En cuanto a preguntas, son muchas las que rondan mi cabeza, pero haciendo un filtro con el cedazo de la pasión racional, me quedaré con las siguientes; y creo conveniente aclarar que las preguntas me surgieron más a raíz de la presentación de Diego Leal, que de la lectura de Downes, pues tal vez me sentí identificado con su manera de concebir el aprendizaje y porque es un apasionado de los videojuegos, cosa que a mí también me inquieta. La primera es: ¿Se produce una diferencia ahora entre los ambientes virtuales de aprendizaje y los ambientes personales de aprendizaje, como se daba hace un tiempo entre educación presencial y educación virtual? Y la segunda: ¿Con los Ambientes Personales de Aprendizaje sobrevienen nuevos conceptos pedagógicos, se transforman los existentes, o sencillamente no hay? Espero tener el tiempo, la disposición y la claridad mental suficientes para responder adecuadamente a estos interrogantes.

En cuanto a mi propio ambiente personal de aprendizaje, diseñé un sencillo mapa que adjunto a este post, en el que traté de distribuir temporalmente los componentes, pues con eso quise dar la idea de cómo este tipo de ambientes es modificable en la medida en que avanzamos en este camino que llamamos vida.

Mi A.P.A

Mi A.P.A





¡Música, maestro!

17 08 2009

De entrada, ofrezco excusas por dejar pasar tanto tiempo sin actualizar el blog, pero trataré de subsanar esto en el futuro inmediato. En uno de los módulos de la Maestría en Informática Educativa, el de Enseñanza y Aprendizaje en la Sociedad del Conocimiento, a propósito del tema de los Ambientes de Aprendizaje, tratando de abordar un concepto que pudiera definirlos y de establecer los elementos que los componen, se llegó a la figura de la orquesta sinfónica como un buen parangón para lo que puede ser un AA.
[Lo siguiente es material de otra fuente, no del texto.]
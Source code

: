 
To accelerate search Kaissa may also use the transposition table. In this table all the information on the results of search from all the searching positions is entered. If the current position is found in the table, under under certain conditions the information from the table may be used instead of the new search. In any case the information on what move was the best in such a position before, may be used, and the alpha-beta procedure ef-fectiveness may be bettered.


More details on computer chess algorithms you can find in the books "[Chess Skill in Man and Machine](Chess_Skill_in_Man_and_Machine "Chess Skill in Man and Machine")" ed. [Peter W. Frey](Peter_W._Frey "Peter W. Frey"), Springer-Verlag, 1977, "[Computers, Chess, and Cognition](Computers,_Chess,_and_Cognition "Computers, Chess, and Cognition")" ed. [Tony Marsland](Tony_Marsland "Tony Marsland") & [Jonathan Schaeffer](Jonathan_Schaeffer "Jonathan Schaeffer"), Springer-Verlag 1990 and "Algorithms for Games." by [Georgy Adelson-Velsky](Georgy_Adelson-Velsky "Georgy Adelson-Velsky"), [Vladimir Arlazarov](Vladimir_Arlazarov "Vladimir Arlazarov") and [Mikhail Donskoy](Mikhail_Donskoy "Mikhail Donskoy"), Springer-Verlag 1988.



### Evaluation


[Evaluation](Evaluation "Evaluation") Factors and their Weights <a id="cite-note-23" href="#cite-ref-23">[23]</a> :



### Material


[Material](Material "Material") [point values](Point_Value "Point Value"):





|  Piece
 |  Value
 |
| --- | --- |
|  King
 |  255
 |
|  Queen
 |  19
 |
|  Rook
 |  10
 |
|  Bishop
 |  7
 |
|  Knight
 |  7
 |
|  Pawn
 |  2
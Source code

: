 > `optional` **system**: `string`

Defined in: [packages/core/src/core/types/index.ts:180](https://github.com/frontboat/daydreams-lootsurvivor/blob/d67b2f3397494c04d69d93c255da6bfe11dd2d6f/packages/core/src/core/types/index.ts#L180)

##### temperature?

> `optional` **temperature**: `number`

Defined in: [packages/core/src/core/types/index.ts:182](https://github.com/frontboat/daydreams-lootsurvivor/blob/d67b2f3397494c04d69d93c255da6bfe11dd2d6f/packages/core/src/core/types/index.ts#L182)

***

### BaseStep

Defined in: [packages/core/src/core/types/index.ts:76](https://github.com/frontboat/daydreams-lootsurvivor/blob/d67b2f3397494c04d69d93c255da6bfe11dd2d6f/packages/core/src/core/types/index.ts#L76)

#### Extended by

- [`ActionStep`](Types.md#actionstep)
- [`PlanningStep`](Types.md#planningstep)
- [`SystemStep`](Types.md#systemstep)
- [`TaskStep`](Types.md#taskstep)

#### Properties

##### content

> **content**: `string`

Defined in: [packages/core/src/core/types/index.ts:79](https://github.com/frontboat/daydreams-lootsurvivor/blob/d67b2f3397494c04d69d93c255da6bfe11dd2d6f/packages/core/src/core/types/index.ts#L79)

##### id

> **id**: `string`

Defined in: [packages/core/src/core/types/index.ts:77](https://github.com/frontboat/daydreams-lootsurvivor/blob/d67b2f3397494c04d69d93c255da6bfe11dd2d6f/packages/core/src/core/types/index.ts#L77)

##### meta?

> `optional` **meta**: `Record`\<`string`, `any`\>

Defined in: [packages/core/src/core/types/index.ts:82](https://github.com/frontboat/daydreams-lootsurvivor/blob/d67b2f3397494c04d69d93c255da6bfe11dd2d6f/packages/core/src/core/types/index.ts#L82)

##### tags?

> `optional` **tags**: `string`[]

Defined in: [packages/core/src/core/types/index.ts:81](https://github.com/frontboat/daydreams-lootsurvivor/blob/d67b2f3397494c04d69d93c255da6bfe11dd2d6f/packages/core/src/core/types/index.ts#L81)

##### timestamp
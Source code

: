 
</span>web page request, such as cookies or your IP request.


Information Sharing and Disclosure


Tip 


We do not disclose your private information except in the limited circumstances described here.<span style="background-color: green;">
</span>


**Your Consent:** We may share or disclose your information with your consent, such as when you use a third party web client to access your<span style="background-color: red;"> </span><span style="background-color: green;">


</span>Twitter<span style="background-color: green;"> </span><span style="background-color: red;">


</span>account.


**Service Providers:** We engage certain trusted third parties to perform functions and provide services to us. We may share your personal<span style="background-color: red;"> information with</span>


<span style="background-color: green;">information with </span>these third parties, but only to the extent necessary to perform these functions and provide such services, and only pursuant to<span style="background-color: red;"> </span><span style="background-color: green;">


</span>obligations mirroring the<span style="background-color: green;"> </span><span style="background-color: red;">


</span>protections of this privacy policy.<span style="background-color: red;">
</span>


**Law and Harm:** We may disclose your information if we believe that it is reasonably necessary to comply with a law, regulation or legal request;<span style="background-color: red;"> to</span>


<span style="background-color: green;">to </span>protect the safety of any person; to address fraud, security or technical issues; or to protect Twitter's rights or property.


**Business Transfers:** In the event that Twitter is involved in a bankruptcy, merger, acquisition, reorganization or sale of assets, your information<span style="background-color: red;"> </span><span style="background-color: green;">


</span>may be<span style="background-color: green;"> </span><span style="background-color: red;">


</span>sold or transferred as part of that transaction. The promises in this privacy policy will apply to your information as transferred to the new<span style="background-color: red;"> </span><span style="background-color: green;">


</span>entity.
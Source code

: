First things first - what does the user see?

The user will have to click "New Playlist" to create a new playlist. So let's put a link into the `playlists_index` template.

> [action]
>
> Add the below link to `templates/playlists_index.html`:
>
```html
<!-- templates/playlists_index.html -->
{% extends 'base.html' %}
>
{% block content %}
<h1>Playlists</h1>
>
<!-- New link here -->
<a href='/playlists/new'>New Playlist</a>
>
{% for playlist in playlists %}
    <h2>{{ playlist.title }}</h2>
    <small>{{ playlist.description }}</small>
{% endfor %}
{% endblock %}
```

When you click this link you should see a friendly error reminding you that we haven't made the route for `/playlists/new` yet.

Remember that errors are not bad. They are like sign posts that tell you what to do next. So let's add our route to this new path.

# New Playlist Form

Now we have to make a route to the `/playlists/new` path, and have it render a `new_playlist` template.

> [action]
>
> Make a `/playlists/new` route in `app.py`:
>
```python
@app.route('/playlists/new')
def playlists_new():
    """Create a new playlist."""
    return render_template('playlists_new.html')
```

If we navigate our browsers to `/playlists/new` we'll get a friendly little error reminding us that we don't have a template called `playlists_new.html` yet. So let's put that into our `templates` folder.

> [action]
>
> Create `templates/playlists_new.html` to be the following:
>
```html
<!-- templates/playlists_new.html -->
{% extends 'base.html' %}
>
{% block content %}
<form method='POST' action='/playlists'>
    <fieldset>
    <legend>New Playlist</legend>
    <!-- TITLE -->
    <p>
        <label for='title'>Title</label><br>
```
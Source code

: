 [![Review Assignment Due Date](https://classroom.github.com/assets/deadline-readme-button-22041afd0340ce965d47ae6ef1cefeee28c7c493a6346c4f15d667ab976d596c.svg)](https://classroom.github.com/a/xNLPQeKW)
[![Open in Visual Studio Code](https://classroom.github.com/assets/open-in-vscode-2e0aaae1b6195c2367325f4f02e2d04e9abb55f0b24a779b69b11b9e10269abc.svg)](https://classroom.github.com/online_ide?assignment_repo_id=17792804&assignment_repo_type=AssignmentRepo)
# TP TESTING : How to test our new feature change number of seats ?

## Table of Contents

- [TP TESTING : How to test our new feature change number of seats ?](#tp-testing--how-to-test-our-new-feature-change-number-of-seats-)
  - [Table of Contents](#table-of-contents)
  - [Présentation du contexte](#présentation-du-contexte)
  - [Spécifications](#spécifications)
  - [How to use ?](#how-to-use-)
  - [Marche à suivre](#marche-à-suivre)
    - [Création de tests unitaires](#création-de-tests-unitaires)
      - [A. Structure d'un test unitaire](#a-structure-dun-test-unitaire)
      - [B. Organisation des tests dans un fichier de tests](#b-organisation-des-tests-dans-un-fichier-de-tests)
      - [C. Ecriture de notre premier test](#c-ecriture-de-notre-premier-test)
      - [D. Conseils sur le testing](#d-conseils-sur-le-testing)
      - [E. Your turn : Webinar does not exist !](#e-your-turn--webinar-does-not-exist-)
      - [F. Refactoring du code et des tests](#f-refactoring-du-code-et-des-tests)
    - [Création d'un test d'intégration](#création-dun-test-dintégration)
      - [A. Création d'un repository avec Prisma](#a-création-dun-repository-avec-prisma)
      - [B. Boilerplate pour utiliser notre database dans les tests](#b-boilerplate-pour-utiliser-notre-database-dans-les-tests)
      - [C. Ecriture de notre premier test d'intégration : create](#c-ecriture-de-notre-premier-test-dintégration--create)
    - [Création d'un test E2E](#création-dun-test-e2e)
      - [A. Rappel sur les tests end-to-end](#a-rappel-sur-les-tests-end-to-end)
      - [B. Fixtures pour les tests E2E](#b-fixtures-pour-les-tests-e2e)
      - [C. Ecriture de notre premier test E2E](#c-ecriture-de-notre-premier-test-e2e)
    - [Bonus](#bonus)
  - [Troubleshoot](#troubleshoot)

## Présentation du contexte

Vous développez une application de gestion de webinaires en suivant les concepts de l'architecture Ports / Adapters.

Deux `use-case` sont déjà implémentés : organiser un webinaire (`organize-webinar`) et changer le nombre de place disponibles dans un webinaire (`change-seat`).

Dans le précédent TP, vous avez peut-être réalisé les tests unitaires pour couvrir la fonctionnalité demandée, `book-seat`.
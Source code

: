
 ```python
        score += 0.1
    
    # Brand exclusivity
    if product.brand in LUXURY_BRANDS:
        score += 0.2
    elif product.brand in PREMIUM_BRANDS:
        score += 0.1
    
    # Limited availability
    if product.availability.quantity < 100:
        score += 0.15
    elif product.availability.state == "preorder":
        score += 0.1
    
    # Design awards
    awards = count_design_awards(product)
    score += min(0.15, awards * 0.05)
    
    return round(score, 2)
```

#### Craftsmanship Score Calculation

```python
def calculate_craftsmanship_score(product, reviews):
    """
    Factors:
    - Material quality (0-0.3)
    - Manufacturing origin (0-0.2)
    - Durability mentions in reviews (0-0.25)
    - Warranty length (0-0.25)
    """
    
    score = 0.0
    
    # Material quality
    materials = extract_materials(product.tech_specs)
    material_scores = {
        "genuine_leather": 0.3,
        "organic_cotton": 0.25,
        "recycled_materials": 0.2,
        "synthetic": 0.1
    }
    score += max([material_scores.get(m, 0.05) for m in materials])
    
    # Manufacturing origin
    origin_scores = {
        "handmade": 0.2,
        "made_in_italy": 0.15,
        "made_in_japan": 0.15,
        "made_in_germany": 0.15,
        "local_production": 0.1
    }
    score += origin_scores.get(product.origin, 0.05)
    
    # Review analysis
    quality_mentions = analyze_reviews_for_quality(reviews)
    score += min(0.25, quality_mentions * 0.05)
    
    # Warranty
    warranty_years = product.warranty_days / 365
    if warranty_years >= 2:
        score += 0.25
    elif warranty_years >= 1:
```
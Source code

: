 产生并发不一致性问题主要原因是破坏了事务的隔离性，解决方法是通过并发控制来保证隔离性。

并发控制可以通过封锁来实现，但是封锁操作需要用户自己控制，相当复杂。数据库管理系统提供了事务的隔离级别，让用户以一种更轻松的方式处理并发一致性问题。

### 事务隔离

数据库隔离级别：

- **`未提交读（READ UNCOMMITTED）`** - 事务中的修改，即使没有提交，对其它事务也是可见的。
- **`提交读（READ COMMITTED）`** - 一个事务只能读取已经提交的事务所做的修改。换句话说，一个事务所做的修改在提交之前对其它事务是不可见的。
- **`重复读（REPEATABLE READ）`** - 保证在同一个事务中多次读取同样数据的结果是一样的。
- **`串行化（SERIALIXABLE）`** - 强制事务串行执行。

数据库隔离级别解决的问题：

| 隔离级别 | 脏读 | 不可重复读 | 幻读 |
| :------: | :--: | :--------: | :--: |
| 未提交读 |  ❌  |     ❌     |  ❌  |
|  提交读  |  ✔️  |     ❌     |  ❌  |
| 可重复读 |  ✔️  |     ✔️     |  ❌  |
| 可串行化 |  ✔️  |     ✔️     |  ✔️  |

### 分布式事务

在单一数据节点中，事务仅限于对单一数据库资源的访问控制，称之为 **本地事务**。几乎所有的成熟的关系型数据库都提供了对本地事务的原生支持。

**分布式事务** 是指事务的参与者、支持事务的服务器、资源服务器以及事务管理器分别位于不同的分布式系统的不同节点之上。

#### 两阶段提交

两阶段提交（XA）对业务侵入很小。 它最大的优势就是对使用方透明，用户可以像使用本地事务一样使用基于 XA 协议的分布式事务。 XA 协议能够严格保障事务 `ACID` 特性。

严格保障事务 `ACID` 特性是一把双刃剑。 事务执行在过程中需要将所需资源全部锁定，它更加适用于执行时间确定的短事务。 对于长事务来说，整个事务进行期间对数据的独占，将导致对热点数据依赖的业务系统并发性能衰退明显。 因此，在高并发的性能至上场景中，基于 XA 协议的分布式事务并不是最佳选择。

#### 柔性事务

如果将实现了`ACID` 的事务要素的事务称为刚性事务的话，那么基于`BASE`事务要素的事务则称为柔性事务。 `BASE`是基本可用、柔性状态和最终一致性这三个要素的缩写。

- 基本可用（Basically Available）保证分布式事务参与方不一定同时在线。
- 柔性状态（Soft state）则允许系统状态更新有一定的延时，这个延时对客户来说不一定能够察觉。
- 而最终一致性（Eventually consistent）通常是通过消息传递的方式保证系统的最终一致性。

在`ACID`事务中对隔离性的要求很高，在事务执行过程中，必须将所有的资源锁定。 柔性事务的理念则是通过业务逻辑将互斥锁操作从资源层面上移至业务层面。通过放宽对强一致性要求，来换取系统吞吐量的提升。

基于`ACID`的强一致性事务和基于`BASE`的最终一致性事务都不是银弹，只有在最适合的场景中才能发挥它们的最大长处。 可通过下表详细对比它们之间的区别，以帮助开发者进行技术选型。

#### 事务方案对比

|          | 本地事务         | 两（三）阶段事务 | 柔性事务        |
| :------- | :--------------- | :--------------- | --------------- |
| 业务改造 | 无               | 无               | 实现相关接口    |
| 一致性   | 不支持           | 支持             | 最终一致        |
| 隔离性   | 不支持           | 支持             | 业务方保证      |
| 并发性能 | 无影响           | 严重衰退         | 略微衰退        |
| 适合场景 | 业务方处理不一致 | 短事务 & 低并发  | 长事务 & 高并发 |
En una orquesta de esta naturaleza, los músicos interpretan melodías en diversos instrumentos, bajo la batuta del director, y se puede decir que la armonía es la que rige en este escenario. Ahora bien, entendiendo que la planeación es o debería ser un elemento clave dentro de los AA, se nos ocurrió que en una orquesta los músicos, eventualmente, pueden improvisar y producir música agradable, pero que luego de un momento necesitan apoyarse de nuevo en una partitura para ‘retomar’ el rumbo. Esta suposición nos hizo pensar en qué papel análogo desarrolla cada elemento de la orquesta confrontado con la educación, y en mi caso particular, la pregunta que todavía me sigue dando vueltas en la cabeza es: ¿cuál es la partitura en educación?

La pregunta tiene un trasfondo muy amplio, especialmente cuando -a pesar de los buenos esfuerzos de los últimos años por mejorar la calidad y el alcance de la educación- seguimos viviendo los bandazos de la improvisación en el plano educativo nacional, en el que muchas veces se confunde calidad con cobertura y en el que, lamentablemente, los vicios políticos se transfieren a las prácticas administrativas escolares, mismas que terminan permeando de un modo u otro las ejecuciones en las aulas de clase.

A pesar de ello, de todas maneras se produce música -y muy buena- en muchos lugares del país y en todos los niveles. Sólo a modo de ejemplo, baste mencionar el biblioburro en el departamento del Cesar, y la escuela de lectura y filosofía en los Altos de Cazucá, inmediaciones de Bogotá; dos casos en los que heroicos maestros han compuesto partituras magistrales a partir de la nada, de las carencias, de la idea que la educación, como la música, es alimento para el alma.

En fin, seguiré cavilando sobre esa pregunta que merece ser respondida pausadamente: ¿cuál es la partitura en educación?